In a 1956 speech before a closed session of the 20th Congress of the Communist Party of the Soviet Union (cpsu), Nikita Khrushchev announced that crimes against socialism had been committed by the once-revered “Uncle Joe” and that Stalin had encouraged a destructive “cult of the personality.” All of this, as well as disturbing reports of the repression of dissident mobilizations in Soviet-controlled parts of eastern and central Europe, gave rise to a series of recriminations and reassessments. Laxer’s father, recently returned from an eye-opening trip to the Soviet Union, joined other Canadian Communists in an opposition movement, insisting that revolutionary socialists had to right the wrongs of the past and ensure that their party, led by Tim Buck, strike out in new directions. Gérard Fortin describes one meeting in Toronto, conveying something of the tense, combative atmosphere of the times:

Buck’s face was like thunder as we criticized the Party for slavishly copying the Soviet Union, told them that the situation had changed and we now needed a Communist Party concerned primarily with Canada and the Canadians (while, of course, maintaining all respect for the Soviet Union and its great achievements). Our statement was received in dead silence. As we walked out of the meeting I remember Stanley Ryerson, one of the few members from English Canada who could speak French, hissing at us as we passed, “Traîtres!” (Traitors!)2

In the end, no consensus could be reached among Canadian Communists in 1956–57. Those resistant to change carried the political day. The year 1956, a long time coming, revealed fault lines in Canadian Communism’s project. Such political fissures, like so much of the history of communism, had their origins in international developments that would reverberate within the local, regional, and national peculiarities of Canada.

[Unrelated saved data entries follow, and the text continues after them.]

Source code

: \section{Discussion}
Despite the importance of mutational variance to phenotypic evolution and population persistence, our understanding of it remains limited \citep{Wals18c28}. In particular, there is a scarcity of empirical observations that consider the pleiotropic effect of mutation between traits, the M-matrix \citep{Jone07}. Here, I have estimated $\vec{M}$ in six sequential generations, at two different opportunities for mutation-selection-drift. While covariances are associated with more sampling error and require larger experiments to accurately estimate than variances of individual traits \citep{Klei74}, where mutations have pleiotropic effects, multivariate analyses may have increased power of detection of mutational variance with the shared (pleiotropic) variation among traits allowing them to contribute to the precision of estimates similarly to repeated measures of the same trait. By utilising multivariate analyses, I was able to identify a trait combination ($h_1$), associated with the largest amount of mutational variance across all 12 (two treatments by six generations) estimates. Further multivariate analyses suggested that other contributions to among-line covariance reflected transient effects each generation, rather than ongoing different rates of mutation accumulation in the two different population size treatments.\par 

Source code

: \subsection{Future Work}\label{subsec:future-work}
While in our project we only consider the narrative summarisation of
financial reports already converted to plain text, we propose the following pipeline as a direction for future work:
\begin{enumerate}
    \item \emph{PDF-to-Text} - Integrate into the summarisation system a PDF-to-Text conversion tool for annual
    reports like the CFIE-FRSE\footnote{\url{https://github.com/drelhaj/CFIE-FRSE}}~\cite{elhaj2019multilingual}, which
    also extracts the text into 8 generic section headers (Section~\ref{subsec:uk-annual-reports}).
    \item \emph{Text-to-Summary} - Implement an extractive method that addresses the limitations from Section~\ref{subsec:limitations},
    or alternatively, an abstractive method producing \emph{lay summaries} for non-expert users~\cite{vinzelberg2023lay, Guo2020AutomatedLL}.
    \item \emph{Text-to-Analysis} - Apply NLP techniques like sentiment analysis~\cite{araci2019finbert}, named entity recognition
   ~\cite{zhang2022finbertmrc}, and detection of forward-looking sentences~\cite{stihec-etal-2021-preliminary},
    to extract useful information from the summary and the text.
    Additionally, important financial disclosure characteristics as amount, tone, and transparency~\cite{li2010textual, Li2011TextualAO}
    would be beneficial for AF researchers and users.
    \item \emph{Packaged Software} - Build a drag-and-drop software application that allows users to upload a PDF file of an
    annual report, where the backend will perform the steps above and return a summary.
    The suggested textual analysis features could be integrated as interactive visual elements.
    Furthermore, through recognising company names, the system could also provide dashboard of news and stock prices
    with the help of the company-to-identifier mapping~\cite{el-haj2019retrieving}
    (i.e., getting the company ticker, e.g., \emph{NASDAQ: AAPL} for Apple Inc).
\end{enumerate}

The history of international communism in the 20th century, like that of the capitalism it sought to overturn, is replete with crises. Vladimir Lenin’s death in 1924 and the leadership struggle that ensued, culminating in Stalin’s consolidation of power within the cpsu and the Communist International, was undoubtedly an early crisis, albeit one that defied easy understandings. It set the stage on which others would unfold. These would include the 1937–38 Moscow Trials and their revelations of how far Stalin and his prosecutors were willing to go in slandering and killing off potential critics.

A number of abrupt “turns” in Communist international policy, most associated with Stalin’s conviction that the task of revolutionaries was to consolidate “Socialism in One Country,” further troubled many on the revolutionary left. From these shifts in programmatic approach flowed Comintern directives, sometimes anticipated by activities around the world that suggested the remaking of perspectives and practices, as in the movement away from the class-against-class orientation of the Third Period to the more conciliatory politics of the Popular Front in the years from 1932 to 1935. But on occasion quite startling reversals left communists stumbling to change course, as between 1939 and 1941, with the shift in Moscow’s positions on the nature of World War II: it was first a war to be supported, then it was an imperialist war to be opposed, and then, finally, it was a people’s antifascist war. All of this conditioned a political climate in which questioning Comintern authority was at best discouraged and at worst suppressed, denied a hearing. As one British Communist who attended a Moscow summit in September 1939 recalled saying to himself, on hearing the characterization of the war, “That’s it. There’s nothing to be done. An imperialist war it is.”3

As the 1940s gave way to the 1950s, with Hitler defeated in good part because of the military sacrifices of the Soviet Union, the virulently anticommunist climate constrained the possibility of alternative voices being raised. Obvious crises within Communism were perhaps less likely to be addressed as the ugliness of McCarthyism led to an endless hounding of adherents of the Soviet Union. Their understanding of communism had been forged in struggles against racism and anti-Semitism, on industrial union picket lines, and in the antifascist campaigns so decisive to those who came of political age in the 1930s and 1940s.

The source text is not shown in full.